Departments of Immunology (E.S.H., M.D., E.M.) and Organic Chemistry (M.F.), The Weizmann Institute of Science, Rehovot 76100, Israel; and Division of Endocrinology, Institute of Medicine (E.S.H., E.B), University of Bergen and Department of Medicine (E.S.H., E.B.) and Center for Organ-Specific Autoimmune Diseases (G.B.), Haukeland University Hospital, N-5021 Bergen, Norway

Address all correspondence and requests for reprints to: Eystein Husebye, M.D., Ph.D., Division of Endocrinology, Department of Medicine, University of Bergen, Haukeland University Hospital, N-5021 Bergen, Norway. E-mail: Eystein.Husebye{at}med.uib.no.

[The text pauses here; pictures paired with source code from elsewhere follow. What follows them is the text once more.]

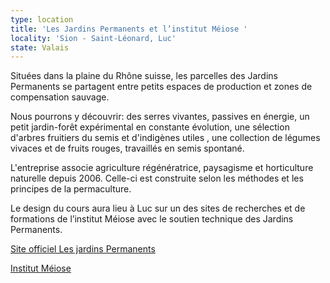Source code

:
 ```yaml
---
type: location
title: 'Les Jardins Permanents et l’institut Méiose '
locality: 'Sion - Saint-Léonard, Luc'
state: Valais
---
```

Situées dans la plaine du Rhône suisse, les parcelles des Jardins Permanents se partagent entre petits espaces de production et zones de compensation sauvage.

Nous pourrons y découvrir: des serres vivantes, passives en énergie, un petit jardin-forêt expérimental en constante évolution, une sélection d'arbres fruitiers du semis et d'indigènes utiles , une collection de légumes vivaces et de fruits rouges, travaillés en semis spontané. 

L'entreprise associe agriculture régénératrice, paysagisme et horticulture naturelle depuis 2006. Celle-ci est construite selon les méthodes et les principes de la permaculture.

Le design du cours aura lieu à Luc sur un des sites de recherches et de formations de l’institut Méiose avec le soutien technique des Jardins Permanents. 

[Site officiel Les jardins Permanents](https://www.jardins-permanents.ch/)

[Institut Méiose](https://www.jardins-permanents.ch/services/permaculture/institut-meoise)
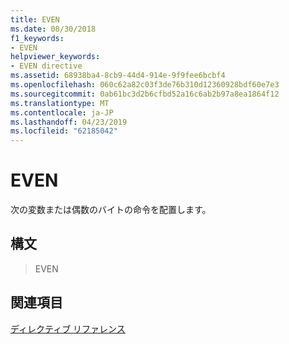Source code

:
 ```yaml
---
title: EVEN
ms.date: 08/30/2018
f1_keywords:
- EVEN
helpviewer_keywords:
- EVEN directive
ms.assetid: 68938ba4-8cb9-44d4-914e-9f9fee6bcbf4
ms.openlocfilehash: 060c62a82c03f3de76b310d12360928bdf60e7e3
ms.sourcegitcommit: 0ab61bc3d2b6cfbd52a16c6ab2b97a8ea1864f12
ms.translationtype: MT
ms.contentlocale: ja-JP
ms.lasthandoff: 04/23/2019
ms.locfileid: "62185042"
---
```

# <a name="even"></a>EVEN

次の変数または偶数のバイトの命令を配置します。

## <a name="syntax"></a>構文

> EVEN

## <a name="see-also"></a>関連項目

[ディレクティブ リファレンス](../../assembler/masm/directives-reference.md)<br/>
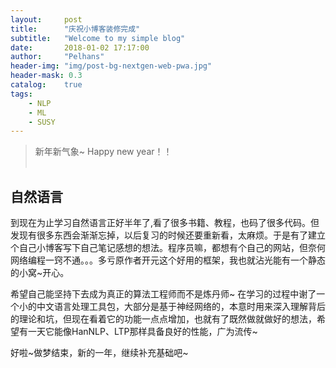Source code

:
 ```yaml
---
layout:     post
title:      "庆祝小博客装修完成"
subtitle:   "Welcome to my simple blog"
date:       2018-01-02 17:17:00
author:     "Pelhans"
header-img: "img/post-bg-nextgen-web-pwa.jpg"
header-mask: 0.3
catalog:    true
tags:
    - NLP
    - ML
    - SUSY
---
```



> 新年新气象~ Happy new year！！ <br><br>


## 自然语言

到现在为止学习自然语言正好半年了,看了很多书籍、教程，也码了很多代码。但发现有很多东西会渐渐忘掉，以后复习的时候还要重新看，太麻烦。于是有了建立个自己小博客写下自己笔记感想的想法。程序员嘛，都想有个自己的网站，但奈何网络编程一窍不通。。。多亏原作者开元这个好用的框架，我也就沾光能有一个静态的小窝~开心。

希望自己能坚持下去成为真正的算法工程师而不是炼丹师~ 在学习的过程中谢了一个小的中文语言处理工具包，大部分是基于神经网络的，本意时用来深入理解背后的理论和坑，但现在看着它的功能一点点增加，也就有了既然做就做好的想法，希望有一天它能像HanNLP、LTP那样具备良好的性能，广为流传~

好啦~做梦结束，新的一年，继续补充基础吧~

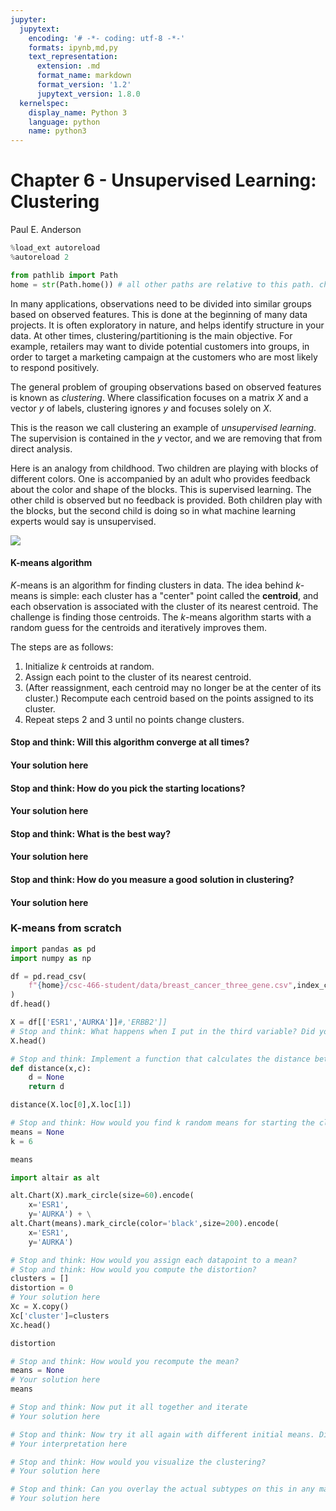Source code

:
 ```yaml
---
jupyter:
  jupytext:
    encoding: '# -*- coding: utf-8 -*-'
    formats: ipynb,md,py
    text_representation:
      extension: .md
      format_name: markdown
      format_version: '1.2'
      jupytext_version: 1.8.0
  kernelspec:
    display_name: Python 3
    language: python
    name: python3
---
```


<!-- #region slideshow={"slide_type": "slide"} hideCode=false hidePrompt=false -->
# Chapter 6 - Unsupervised Learning: Clustering

Paul E. Anderson
<!-- #endregion -->

```python slideshow={"slide_type": "skip"}
%load_ext autoreload
%autoreload 2

from pathlib import Path
home = str(Path.home()) # all other paths are relative to this path. change to something else if this is not the case on your system
```

<!-- #region slideshow={"slide_type": "subslide"} -->
In many applications, observations need to be divided into similar groups based on observed features. This is done at the beginning of many data projects. It is often exploratory in nature, and helps identify structure in your data. At other times, clustering/partitioning is the main objective. For example, retailers may want to divide potential customers into groups, in order to target a marketing campaign at the customers who are most likely to respond positively.
<!-- #endregion -->

<!-- #region slideshow={"slide_type": "subslide"} -->
The general problem of grouping observations based on observed features is known as _clustering_. Where classification focuses on a matrix $X$ and a vector $y$ of labels, clustering ignores $y$ and focuses solely on $X$.

This is the reason we call clustering an example of _unsupervised learning_. The supervision is contained in the $y$ vector, and we are removing that from direct analysis.
<!-- #endregion -->

<!-- #region slideshow={"slide_type": "subslide"} -->
Here is an analogy from childhood. Two children are playing with blocks of different colors. One is accompanied by an adult who provides feedback about the color and shape of the blocks. This is supervised learning. The other child is observed but no feedback is provided. Both children play with the blocks, but the second child is doing so in what machine learning experts would say is unsupervised.

<img src="https://github.com/dlsun/pods/blob/master/07-Unsupervised-Learning/shape_sorter.jpg?raw=1">
<!-- #endregion -->

<!-- #region slideshow={"slide_type": "subslide"} -->
#### K-means algorithm
$K$-means is an algorithm for finding clusters in data. The idea behind $k$-means is simple: each cluster has a "center" point called the **centroid**, and each observation is associated with the cluster of its nearest centroid. The challenge is finding those centroids. The $k$-means algorithm starts with a random guess for the centroids and iteratively improves them.
<!-- #endregion -->

<!-- #region slideshow={"slide_type": "subslide"} -->
The steps are as follows:

1. Initialize $k$ centroids at random.
2. Assign each point to the cluster of its nearest centroid.
3. (After reassignment, each centroid may no longer be at the center of its cluster.) Recompute each centroid based on the points assigned to its cluster.
4. Repeat steps 2 and 3 until no points change clusters.
<!-- #endregion -->

<!-- #region slideshow={"slide_type": "subslide"} -->
#### Stop and think: Will this algorithm converge at all times?

#### Your solution here
<!-- #endregion -->

<!-- #region slideshow={"slide_type": "subslide"} -->
#### Stop and think: How do you pick the starting locations?

#### Your solution here
<!-- #endregion -->

#### Stop and think: What is the best way?

#### Your solution here


#### Stop and think: How do you measure a good solution in clustering?

#### Your solution here

<!-- #region slideshow={"slide_type": "subslide"} -->
### K-means from scratch
<!-- #endregion -->

```python slideshow={"slide_type": "fragment"}
import pandas as pd
import numpy as np

df = pd.read_csv(
    f"{home}/csc-466-student/data/breast_cancer_three_gene.csv",index_col=0
)
df.head()
```

```python slideshow={"slide_type": "subslide"}
X = df[['ESR1','AURKA']]#,'ERBB2']]
# Stop and think: What happens when I put in the third variable? Did your code work? What about the plots?
X.head()
```

```python slideshow={"slide_type": "subslide"}
# Stop and think: Implement a function that calculates the distance between two vectors using Euclidean distance
def distance(x,c):
    d = None
    return d

distance(X.loc[0],X.loc[1])
```

```python slideshow={"slide_type": "subslide"}
# Stop and think: How would you find k random means for starting the clustering?
means = None
k = 6

means
```

```python
import altair as alt

alt.Chart(X).mark_circle(size=60).encode(
    x='ESR1',
    y='AURKA') + \
alt.Chart(means).mark_circle(color='black',size=200).encode(
    x='ESR1',
    y='AURKA')
```

```python slideshow={"slide_type": "subslide"}
# Stop and think: How would you assign each datapoint to a mean?
# Stop and think: How would you compute the distortion?
clusters = []
distortion = 0
# Your solution here
Xc = X.copy()
Xc['cluster']=clusters
Xc.head()
```

```python slideshow={"slide_type": "subslide"}
distortion
```

```python slideshow={"slide_type": "subslide"}
# Stop and think: How would you recompute the mean?
means = None
# Your solution here
means
```

```python slideshow={"slide_type": "subslide"}
# Stop and think: Now put it all together and iterate
# Your solution here
```

```python slideshow={"slide_type": "subslide"}
# Stop and think: Now try it all again with different initial means. Did the distortion go up or down?
# Your interpretation here
```

```python slideshow={"slide_type": "subslide"}
# Stop and think: How would you visualize the clustering?
# Your solution here
```

```python slideshow={"slide_type": "subslide"}
# Stop and think: Can you overlay the actual subtypes on this in any manner?
# Your solution here
```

The steroidogenic enzyme 21-hydroxylase (21OH) is the main autoantigen in autoimmune primary adrenal failure (Addison’s disease). Autoantibodies against 21OH are immunological markers of an ongoing autoimmune process but are not directly involved in the tissue destruction. Autoreactive T cells are thought to mediate tissue damage, but the T cell antigen(s) has not been identified. To find out whether 21OH contains important immunodominant epitopes for T cells, we first immunized BALB/c and SJL inbred mouse strains with recombinant 21OH and showed that lymph node cells proliferated effectively following in vitro stimulation with recombinant 21OH (stimulation indices (SI) 20–40). We further synthesized a series of peptides based on 21OH with amino acid sequences with propensity to bind to major histocompatibility complex class II molecules. Only a few peptides could trigger lymphocytes of 21OH-primed mice to proliferate. One of these, 21OH (342–361), stimulated effectively 21OH-primed lymph node cells of SJL mice (SI = 4–8) and also, although to a lesser extent, of BALB/c mice (SI = 2.5). When SJL mice were immunized with 21OH (342–361), the immunizing peptide as well as peptide 21OH (346–361) triggered a significant proliferative response (SI = 24). A peptide from another part of 21OH, namely 21OH (191–202), did not stimulate the 21OH (342–361)-primed cells. Moreover, stimulation of lymph node cells of mice immunized with 21OH (342–361) with 21OH resulted in a significant proliferative response. We conclude that 21OH (342–361) is an immunodominant determinant for T cells in SJL and probably BALB/c mice. 21OH (342–361) corresponds to the substrate binding site of the enzyme. The p342–361 region may be involved in the pathogenesis of autoimmune adrenal failure in humans.